◆ **What is required**
Return only that part of the material below which starts with the line containing "Next 支持两种形式的注释：" and goes on through the line containing "每个 Next 源文件都以包声明开始：", restated exactly.

[Material provided Boundary: Start]

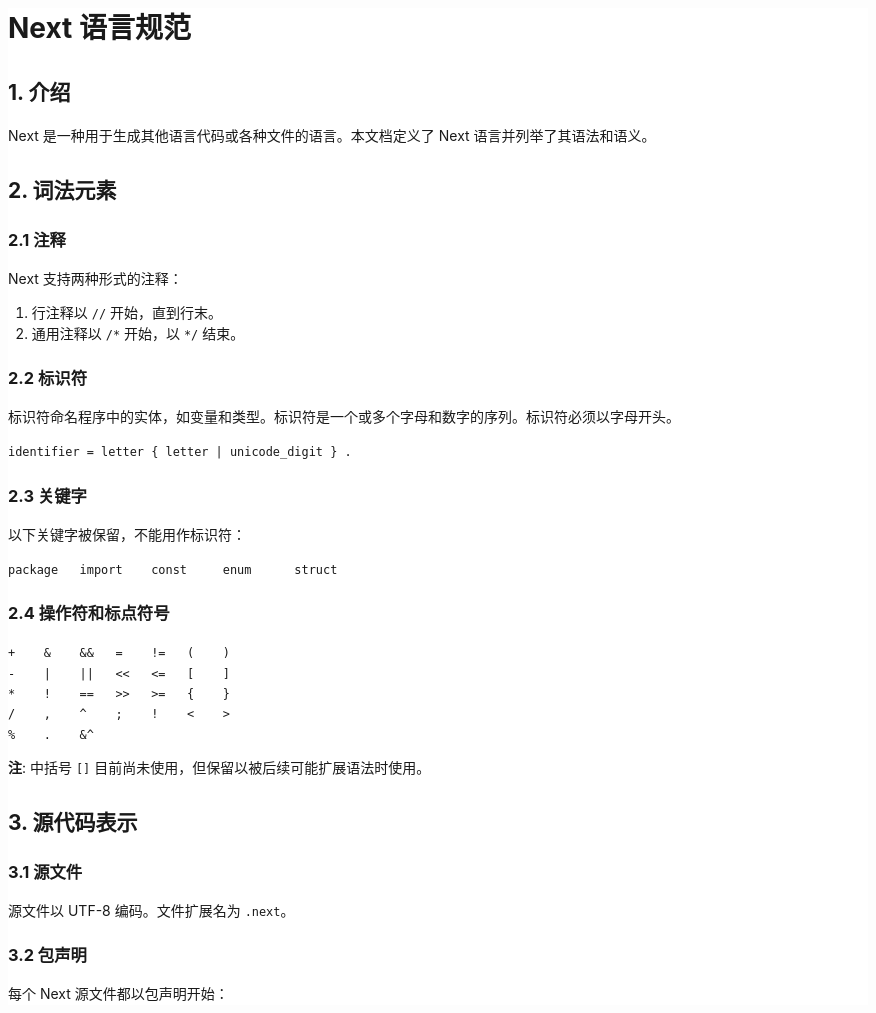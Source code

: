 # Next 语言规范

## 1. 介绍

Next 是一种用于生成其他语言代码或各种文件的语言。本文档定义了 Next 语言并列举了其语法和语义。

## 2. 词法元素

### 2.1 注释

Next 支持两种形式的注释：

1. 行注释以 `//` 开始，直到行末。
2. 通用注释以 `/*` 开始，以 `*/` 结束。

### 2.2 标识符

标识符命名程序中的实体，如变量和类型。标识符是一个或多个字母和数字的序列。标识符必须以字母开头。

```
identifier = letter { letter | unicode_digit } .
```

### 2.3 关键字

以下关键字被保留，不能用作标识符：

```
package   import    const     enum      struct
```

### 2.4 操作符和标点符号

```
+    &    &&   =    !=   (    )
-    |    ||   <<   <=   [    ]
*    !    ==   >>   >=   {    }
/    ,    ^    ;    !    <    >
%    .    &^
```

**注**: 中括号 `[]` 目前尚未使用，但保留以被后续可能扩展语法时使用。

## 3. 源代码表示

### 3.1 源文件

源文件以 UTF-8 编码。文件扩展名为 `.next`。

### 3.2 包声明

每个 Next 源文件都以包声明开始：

[Material provided Boundary: End]
[Material provided Boundary: Start]

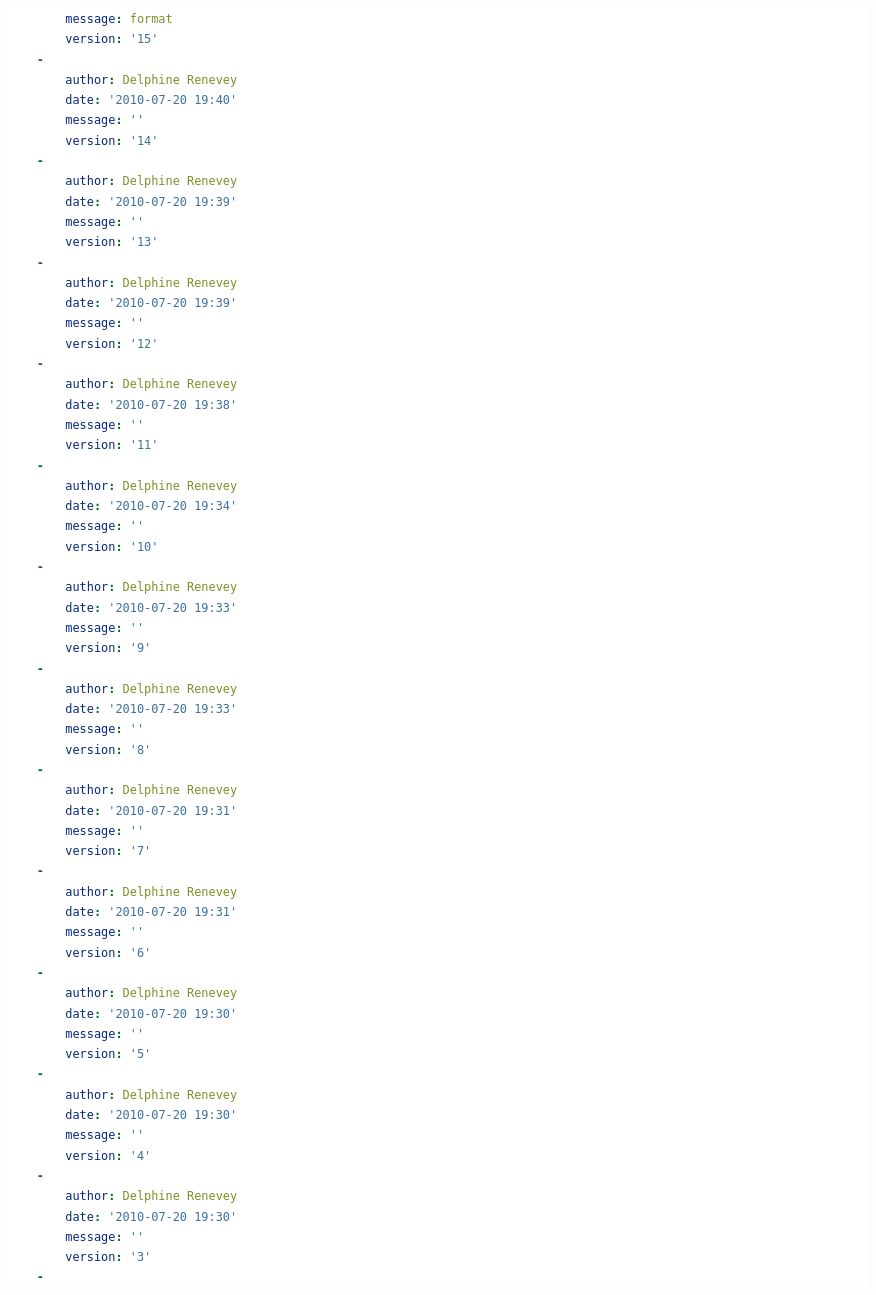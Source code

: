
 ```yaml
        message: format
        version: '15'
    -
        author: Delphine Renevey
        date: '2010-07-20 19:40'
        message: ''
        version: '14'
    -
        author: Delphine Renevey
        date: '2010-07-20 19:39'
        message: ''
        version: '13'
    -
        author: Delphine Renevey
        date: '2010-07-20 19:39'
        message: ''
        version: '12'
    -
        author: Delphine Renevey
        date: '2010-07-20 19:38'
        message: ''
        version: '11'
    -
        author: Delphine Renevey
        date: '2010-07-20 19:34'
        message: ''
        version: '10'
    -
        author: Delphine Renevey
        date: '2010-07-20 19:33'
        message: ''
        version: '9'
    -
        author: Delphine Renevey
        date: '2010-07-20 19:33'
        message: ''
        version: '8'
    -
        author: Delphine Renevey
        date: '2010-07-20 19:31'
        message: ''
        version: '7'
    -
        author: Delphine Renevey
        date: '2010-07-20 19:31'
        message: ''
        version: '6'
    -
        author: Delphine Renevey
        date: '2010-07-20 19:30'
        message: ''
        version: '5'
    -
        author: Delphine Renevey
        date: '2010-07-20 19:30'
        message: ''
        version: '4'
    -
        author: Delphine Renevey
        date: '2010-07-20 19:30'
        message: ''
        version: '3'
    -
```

[Material provided Boundary: End]

◆ **Your response**
Next 支持两种形式的注释：

1. 行注释以 `//` 开始，直到行末。
2. 通用注释以 `/*` 开始，以 `*/` 结束。

### 2.2 标识符

标识符命名程序中的实体，如变量和类型。标识符是一个或多个字母和数字的序列。标识符必须以字母开头。

```
identifier = letter { letter | unicode_digit } .
```

### 2.3 关键字

以下关键字被保留，不能用作标识符：

```
package   import    const     enum      struct
```

### 2.4 操作符和标点符号

```
+    &    &&   =    !=   (    )
-    |    ||   <<   <=   [    ]
*    !    ==   >>   >=   {    }
/    ,    ^    ;    !    <    >
%    .    &^
```

**注**: 中括号 `[]` 目前尚未使用，但保留以被后续可能扩展语法时使用。

## 3. 源代码表示

### 3.1 源文件

源文件以 UTF-8 编码。文件扩展名为 `.next`。

### 3.2 包声明

每个 Next 源文件都以包声明开始：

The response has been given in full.